Before reading that function, it’ll be useful to learn about the following packages:
kingpin: to parse the command line arguments
run: A universal mechanism to manage goroutine lifecycles (from the repo description). check reference
context: to share state between function/goroutines. check reference
The main function does the following things:
- parsing arguments and load configuration and populate the data structure `flagConfig` (using kingpin package)

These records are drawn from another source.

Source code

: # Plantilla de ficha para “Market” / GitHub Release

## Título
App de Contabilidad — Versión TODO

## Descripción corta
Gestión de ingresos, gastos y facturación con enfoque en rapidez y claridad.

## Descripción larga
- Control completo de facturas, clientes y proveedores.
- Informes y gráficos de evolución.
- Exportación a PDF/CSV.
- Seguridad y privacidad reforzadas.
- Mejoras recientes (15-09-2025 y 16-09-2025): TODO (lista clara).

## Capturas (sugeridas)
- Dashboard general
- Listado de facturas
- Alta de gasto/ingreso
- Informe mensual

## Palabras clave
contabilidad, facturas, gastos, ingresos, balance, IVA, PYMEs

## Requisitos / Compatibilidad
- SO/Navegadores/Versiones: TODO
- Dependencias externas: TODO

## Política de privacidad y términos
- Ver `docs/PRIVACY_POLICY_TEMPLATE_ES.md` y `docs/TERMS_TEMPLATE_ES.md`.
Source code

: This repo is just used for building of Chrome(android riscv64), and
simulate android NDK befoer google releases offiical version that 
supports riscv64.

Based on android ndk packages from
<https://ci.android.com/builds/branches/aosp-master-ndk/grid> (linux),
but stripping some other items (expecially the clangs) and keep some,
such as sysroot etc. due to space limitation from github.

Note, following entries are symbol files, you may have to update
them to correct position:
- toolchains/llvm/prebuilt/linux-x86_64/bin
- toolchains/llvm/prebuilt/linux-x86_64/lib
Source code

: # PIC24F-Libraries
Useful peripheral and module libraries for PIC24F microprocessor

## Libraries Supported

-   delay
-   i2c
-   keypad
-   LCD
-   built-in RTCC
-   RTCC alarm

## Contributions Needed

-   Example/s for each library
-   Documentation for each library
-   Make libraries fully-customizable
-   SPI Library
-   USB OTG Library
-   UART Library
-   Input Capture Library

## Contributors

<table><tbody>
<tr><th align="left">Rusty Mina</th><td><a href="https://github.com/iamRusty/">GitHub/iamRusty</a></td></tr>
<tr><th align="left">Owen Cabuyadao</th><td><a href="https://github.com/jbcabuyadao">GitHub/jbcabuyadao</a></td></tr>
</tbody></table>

a.Flag("config.file", "Prometheus configuration file path.").
Default("prometheus.yml").StringVar(&cfg.configFile)
a.Flag("web.listen-address", "Address to listen on for UI, API, and telemetry.").
Default("0.0.0.0:9090").StringVar(&cfg.web.ListenAddress)
- checking the consistency between the configurations
if agentMode && len(serverOnlyFlags) > 0 {
fmt.Fprintf(os.Stderr, "The following flag(s) can not be used in agent mode: %q", serverOnlyFlags)
os.Exit(3)
}
- Launching the different modules (using run package)
var g run.Group
...
{
// Scrape manager.
g.Add(
func() error {
<-reloadReady.C
err := scrapeManager.Run(discoveryManagerScrape.SyncCh())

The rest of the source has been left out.